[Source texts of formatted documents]
..........
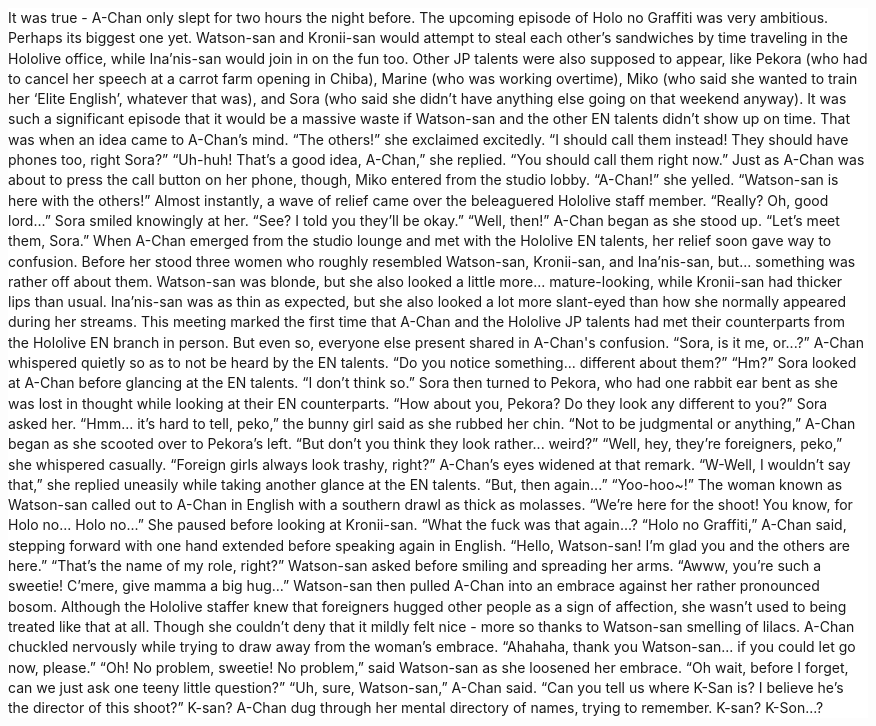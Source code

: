 It was true - A-Chan only slept for two hours the night before. The upcoming episode of Holo no Graffiti was very ambitious. Perhaps its biggest one yet. Watson-san and Kronii-san would attempt to steal each other’s sandwiches by time traveling in the Hololive office, while Ina’nis-san would join in on the fun too. 
Other JP talents were also supposed to appear, like Pekora (who had to cancel her speech at a carrot farm opening in Chiba), Marine (who was working overtime), Miko (who said she wanted to train her ‘Elite English’, whatever that was), and Sora (who said she didn’t have anything else going on that weekend anyway). 
It was such a significant episode that it would be a massive waste if Watson-san and the other EN talents didn’t show up on time.
That was when an idea came to A-Chan’s mind. 
“The others!” she exclaimed excitedly. “I should call them instead! They should have phones too, right Sora?”
“Uh-huh! That’s a good idea, A-Chan,” she replied. “You should call them right now.”
Just as A-Chan was about to press the call button on her phone, though, Miko entered from the studio lobby.
“A-Chan!” she yelled. “Watson-san is here with the others!” 
Almost instantly, a wave of relief came over the beleaguered Hololive staff member. “Really? Oh, good lord...”
Sora smiled knowingly at her. “See? I told you they’ll be okay.”
“Well, then!” A-Chan began as she stood up. “Let’s meet them, Sora.”
When A-Chan emerged from the studio lounge and met with the Hololive EN talents, her relief soon gave way to confusion. Before her stood three women who roughly resembled Watson-san, Kronii-san, and Ina’nis-san, but... something was rather off about them.
Watson-san was blonde, but she also looked a little more... mature-looking, while Kronii-san had thicker lips than usual. Ina’nis-san was as thin as expected, but she also looked a lot more slant-eyed than how she normally appeared during her streams. 
This meeting marked the first time that A-Chan and the Hololive JP talents had met their counterparts from the Hololive EN branch in person. But even so, everyone else present shared in A-Chan's confusion.
“Sora, is it me, or...?” A-Chan whispered quietly so as to not be heard by the EN talents. “Do you notice something... different about them?”
“Hm?” Sora looked at A-Chan before glancing at the EN talents. “I don’t think so.”
Sora then turned to Pekora, who had one rabbit ear bent as she was lost in thought while looking at their EN counterparts.
“How about you, Pekora? Do they look any different to you?” Sora asked her.
“Hmm... it’s hard to tell, peko,” the bunny girl said as she rubbed her chin.
“Not to be judgmental or anything,” A-Chan began as she scooted over to Pekora’s left. “But don’t you think they look rather... weird?”
“Well, hey, they’re foreigners, peko,” she whispered casually. “Foreign girls always look trashy, right?”
A-Chan’s eyes widened at that remark. “W-Well, I wouldn’t say that,” she replied uneasily while taking another glance at the EN talents. “But, then again...” 
“Yoo-hoo~!” The woman known as Watson-san called out to A-Chan in English with a southern drawl as thick as molasses. “We’re here for the shoot! You know, for Holo no... Holo no...” She paused before looking at Kronii-san. “What the fuck was that again...?
“Holo no Graffiti,” A-Chan said, stepping forward with one hand extended before speaking again in English. “Hello, Watson-san! I’m glad you and the others are here.”
“That’s the name of my role, right?” Watson-san asked before smiling and spreading her arms. “Awww, you’re such a sweetie! C’mere, give mamma a big hug...”
Watson-san then pulled A-Chan into an embrace against her rather pronounced bosom. Although the Hololive staffer knew that foreigners hugged other people as a sign of affection, she wasn’t used to being treated like that at all. 
Though she couldn’t deny that it mildly felt nice - more so thanks to Watson-san smelling of lilacs. 
A-Chan chuckled nervously while trying to draw away from the woman’s embrace. “Ahahaha, thank you Watson-san... if you could let go now, please.”
“Oh! No problem, sweetie! No problem,” said Watson-san as she loosened her embrace. “Oh wait, before I forget, can we just ask one teeny little question?”
“Uh, sure, Watson-san,” A-Chan said. 
“Can you tell us where K-San is? I believe he’s the director of this shoot?”
K-san? A-Chan dug through her mental directory of names, trying to remember. 
K-san? 
K-Son...?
..........
■ **Brief**: From the entries, report each line that includes the word "looked".

■ **Exercise result**:
Watson-san was blonde, but she also looked a little more... mature-looking, while Kronii-san had thicker lips than usual. Ina’nis-san was as thin as expected, but she also looked a lot more slant-eyed than how she normally appeared during her streams. 
“Hm?” Sora looked at A-Chan before glancing at the EN talents. “I don’t think so.”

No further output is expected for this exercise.